South Louisiana begins to plant spring gardens in late February and March. Central Louisiana begins one to two weeks later. The northern part of the state begins planting in early April, as the season permits. You may find nice transplants while the selection is good and hold them in full sunlight until you feel it’s safe to transplant into the garden.
Koske says this is also the "hot caps" season. Hot caps protect young seedlings from frost. They are intended to be placed over tender annuals quickly when there’s a frost warning. Unless they have ventilation holes, they must be removed in the morning before sunlight raises the temperature to dangerous levels. Also, they protect only against frost, not extended periods of freezing temperatures.
If your garden has acid soil and liming is required to get it to a pH of 6 to 6.6, apply lime as soon as possible and work it in several inches deep. Lime takes several months to react, so working it into the soil is important for those last-minute gardeners. It takes about 46 pounds of lime per 1,000 square feet to equal the liming of 1 ton of lime per acre, but the AgCenter’s soil analysis is more useful to figure out what your soil actually requires.

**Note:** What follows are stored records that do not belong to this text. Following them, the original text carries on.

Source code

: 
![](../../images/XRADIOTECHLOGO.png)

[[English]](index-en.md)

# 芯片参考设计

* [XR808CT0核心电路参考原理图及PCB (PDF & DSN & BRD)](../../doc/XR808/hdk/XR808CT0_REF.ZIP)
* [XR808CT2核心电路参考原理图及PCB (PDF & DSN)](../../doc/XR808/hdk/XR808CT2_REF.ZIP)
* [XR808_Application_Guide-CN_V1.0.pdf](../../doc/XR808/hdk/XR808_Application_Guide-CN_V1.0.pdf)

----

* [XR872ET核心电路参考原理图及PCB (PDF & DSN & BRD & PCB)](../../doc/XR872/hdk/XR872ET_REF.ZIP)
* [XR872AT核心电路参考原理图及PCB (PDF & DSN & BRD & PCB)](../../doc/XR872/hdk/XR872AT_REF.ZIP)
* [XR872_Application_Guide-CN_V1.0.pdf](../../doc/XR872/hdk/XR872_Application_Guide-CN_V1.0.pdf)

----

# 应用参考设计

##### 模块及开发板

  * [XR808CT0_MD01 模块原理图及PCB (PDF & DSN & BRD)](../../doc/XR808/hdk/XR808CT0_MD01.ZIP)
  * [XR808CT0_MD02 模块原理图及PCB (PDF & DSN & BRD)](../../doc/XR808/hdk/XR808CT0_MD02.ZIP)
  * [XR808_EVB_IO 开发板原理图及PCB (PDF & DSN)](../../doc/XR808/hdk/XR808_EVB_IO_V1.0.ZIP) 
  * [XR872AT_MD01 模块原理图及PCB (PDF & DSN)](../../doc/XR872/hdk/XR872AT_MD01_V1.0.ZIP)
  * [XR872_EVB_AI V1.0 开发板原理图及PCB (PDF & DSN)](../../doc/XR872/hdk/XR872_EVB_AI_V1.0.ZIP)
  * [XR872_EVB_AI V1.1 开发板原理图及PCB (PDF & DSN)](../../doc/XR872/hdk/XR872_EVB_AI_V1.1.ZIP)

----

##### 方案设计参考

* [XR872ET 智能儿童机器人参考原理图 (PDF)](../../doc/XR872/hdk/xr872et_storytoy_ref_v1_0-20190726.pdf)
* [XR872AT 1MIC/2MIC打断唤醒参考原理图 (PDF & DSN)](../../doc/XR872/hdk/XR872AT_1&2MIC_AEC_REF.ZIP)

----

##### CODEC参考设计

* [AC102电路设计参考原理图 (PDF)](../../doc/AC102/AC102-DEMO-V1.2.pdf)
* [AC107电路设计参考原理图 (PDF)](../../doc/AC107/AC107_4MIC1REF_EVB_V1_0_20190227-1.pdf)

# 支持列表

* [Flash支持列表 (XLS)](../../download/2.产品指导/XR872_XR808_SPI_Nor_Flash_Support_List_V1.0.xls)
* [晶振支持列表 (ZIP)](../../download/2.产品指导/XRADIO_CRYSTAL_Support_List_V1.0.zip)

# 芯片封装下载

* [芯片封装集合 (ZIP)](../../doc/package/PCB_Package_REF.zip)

Vegetables that may be planted south Louisiana during March include snap beans, Swiss chard, collards, mustards, turnips, cabbage, broccoli and sweet corn. Transplant tomatoes, peppers and eggplants. Plant cantaloupes, squash, cucumbers and watermelons well after danger of frost is over. Black plastic mulch will help early growth.
Vegetables that may be planted in north Louisiana during March include snap beans, butter beans, collards, cucumbers, eggplants, cantaloupes, okra, Southern peas (field peas), peanuts, pumpkins, winter squash, summer squash, sweet corn, sweet potatoes (late April), tomatoes (transplants), peppers (transplants) and watermelons.